In a statement, Collier’s family expressed their grief.
“We are heartbroken by the loss of our wonderful and caring son and brother, Sean Collier,” the family wrote. “Our only solace is that Sean died bravely doing what he committed his life to — serving and protecting others. We are thankful for the outpouring of support and condolences offered by so many people.”
Expressions of love for Collier came from all corners of his life. MIT police chief John DiFava called Collier “a home run,” with every quality one could want in a police officer. A distraught student rode her bike to the MIT police station Friday morning to give her condolences after hearing of the death of the police officer, who had become a friend to many graduate students.

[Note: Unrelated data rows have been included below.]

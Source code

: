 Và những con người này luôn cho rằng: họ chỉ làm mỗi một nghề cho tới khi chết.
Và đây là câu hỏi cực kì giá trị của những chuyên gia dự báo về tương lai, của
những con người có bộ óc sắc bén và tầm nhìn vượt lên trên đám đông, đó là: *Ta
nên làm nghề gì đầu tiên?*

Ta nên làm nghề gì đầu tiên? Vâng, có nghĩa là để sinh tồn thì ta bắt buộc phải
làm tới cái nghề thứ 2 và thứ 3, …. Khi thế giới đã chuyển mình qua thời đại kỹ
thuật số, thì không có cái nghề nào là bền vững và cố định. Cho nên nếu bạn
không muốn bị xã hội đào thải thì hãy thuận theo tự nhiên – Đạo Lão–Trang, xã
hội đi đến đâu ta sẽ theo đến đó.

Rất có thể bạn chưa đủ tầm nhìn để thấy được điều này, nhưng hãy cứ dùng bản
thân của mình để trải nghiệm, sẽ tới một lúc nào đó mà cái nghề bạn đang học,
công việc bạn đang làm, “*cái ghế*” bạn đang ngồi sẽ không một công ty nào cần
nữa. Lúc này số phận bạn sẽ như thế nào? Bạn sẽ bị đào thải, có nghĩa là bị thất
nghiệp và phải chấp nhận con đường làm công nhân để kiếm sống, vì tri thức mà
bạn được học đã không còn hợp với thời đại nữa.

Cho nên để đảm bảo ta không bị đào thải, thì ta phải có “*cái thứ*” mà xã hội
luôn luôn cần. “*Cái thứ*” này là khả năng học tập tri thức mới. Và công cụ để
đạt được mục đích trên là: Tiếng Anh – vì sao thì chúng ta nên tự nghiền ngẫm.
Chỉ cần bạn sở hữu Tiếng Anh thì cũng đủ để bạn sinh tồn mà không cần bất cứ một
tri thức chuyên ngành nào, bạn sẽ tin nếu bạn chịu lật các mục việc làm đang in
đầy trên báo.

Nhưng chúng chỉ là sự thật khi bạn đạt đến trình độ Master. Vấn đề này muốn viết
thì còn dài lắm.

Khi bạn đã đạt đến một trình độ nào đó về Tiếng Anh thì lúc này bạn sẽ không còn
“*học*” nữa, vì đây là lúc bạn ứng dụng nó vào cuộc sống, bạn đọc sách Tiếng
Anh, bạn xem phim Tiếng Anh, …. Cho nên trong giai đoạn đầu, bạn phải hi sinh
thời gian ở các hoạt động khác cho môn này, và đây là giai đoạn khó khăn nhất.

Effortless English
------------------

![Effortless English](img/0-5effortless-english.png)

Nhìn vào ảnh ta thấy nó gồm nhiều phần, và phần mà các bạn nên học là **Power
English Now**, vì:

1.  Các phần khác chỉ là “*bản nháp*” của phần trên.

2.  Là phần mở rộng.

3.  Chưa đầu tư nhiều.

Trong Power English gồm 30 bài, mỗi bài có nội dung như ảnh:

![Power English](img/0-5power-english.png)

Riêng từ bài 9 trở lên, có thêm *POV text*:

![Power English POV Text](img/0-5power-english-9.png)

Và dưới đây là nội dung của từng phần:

Somerville police Lt. William Rymill, who had known Collier for five years, said that in just two months, he would likely have fulfilled a longheld dream. Collier had scored high on a civil service exam, and was likely to be called to join the Somerville police department in June.
“Anybody could relate to him. Sean could talk to anybody,” Rymill said. “The girls here in dispatch haven’t stopped crying.”
The Globe quotes DiFava one more time: “Besides this being absolutely heartwrenching, it’s also a tremendous loss of a huge talent.” He was a special guy. Please read the whole thing. RIP.